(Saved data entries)
=====
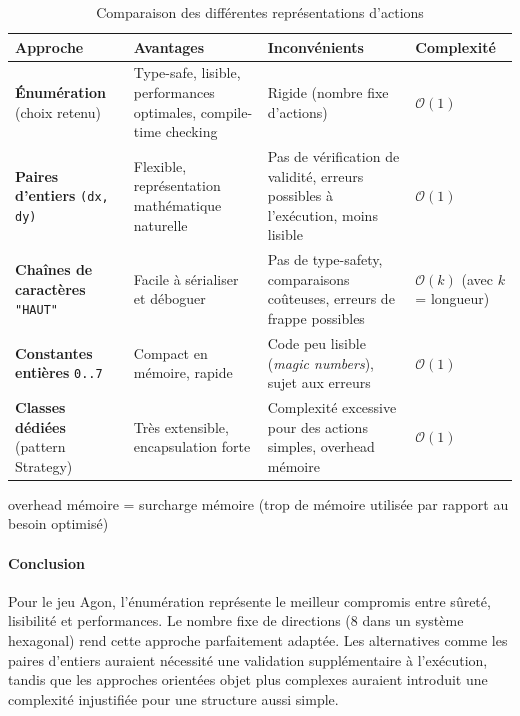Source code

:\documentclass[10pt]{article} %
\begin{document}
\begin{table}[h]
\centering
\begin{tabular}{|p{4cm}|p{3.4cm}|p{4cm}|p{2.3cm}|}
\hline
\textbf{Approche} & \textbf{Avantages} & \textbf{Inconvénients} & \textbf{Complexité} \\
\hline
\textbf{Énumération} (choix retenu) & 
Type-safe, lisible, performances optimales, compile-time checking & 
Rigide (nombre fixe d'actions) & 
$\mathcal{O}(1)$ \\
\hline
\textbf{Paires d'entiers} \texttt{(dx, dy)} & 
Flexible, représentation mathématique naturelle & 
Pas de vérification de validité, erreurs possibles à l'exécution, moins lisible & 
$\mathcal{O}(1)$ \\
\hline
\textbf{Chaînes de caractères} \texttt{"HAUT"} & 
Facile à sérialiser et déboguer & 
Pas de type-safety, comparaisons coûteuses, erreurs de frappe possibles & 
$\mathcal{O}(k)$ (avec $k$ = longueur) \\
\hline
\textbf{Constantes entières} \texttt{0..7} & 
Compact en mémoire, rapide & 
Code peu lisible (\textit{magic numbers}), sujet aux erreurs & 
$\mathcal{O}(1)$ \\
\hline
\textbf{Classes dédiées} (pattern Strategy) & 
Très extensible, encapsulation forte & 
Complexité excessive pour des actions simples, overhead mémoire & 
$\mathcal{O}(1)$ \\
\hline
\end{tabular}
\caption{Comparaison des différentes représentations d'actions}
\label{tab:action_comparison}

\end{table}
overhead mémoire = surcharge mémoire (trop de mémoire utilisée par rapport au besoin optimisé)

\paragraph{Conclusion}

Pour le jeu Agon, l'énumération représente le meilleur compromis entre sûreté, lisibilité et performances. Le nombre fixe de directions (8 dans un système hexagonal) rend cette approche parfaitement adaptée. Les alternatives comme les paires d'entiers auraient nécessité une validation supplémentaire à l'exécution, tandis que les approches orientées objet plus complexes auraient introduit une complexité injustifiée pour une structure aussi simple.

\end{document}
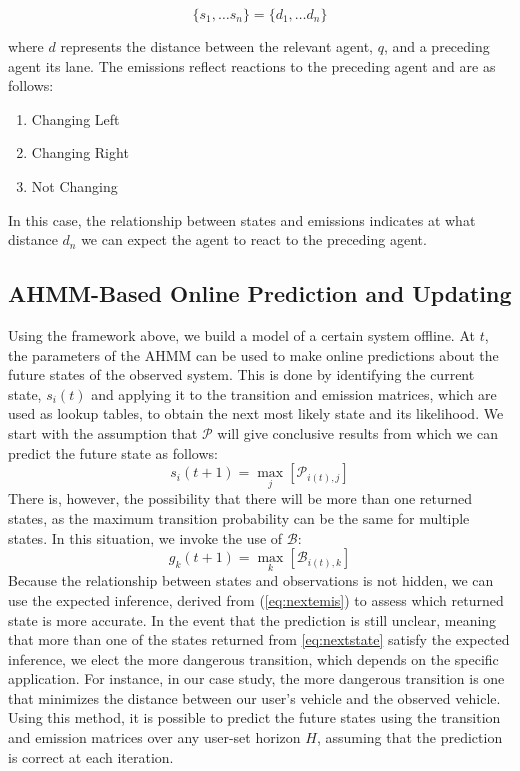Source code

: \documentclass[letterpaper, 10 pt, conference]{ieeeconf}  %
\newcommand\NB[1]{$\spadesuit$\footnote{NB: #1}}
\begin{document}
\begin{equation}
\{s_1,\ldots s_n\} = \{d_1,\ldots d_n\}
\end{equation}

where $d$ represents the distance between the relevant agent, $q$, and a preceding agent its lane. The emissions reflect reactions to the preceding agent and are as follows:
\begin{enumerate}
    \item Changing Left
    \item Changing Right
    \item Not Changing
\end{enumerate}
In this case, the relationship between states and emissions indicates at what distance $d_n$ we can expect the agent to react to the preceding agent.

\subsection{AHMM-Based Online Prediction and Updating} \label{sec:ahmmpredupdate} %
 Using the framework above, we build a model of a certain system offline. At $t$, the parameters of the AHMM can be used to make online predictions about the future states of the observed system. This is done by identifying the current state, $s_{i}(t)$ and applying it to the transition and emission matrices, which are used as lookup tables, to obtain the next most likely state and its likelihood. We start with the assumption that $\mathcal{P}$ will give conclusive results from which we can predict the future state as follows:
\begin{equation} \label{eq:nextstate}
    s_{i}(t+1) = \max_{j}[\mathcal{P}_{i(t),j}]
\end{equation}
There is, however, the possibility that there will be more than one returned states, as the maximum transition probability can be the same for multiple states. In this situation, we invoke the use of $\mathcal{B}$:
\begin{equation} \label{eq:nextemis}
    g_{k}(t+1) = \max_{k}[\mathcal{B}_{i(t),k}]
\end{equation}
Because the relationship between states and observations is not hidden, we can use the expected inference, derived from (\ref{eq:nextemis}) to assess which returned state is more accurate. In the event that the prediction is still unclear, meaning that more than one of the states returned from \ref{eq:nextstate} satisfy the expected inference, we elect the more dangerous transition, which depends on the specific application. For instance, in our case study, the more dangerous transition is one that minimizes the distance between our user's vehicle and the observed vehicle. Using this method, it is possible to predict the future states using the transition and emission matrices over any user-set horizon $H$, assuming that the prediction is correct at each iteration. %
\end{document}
=====
* **Task requirements**
Among the entries, how many lines include the string "nextemis"? Please reply with only the number.

* **Answer to the problem**
2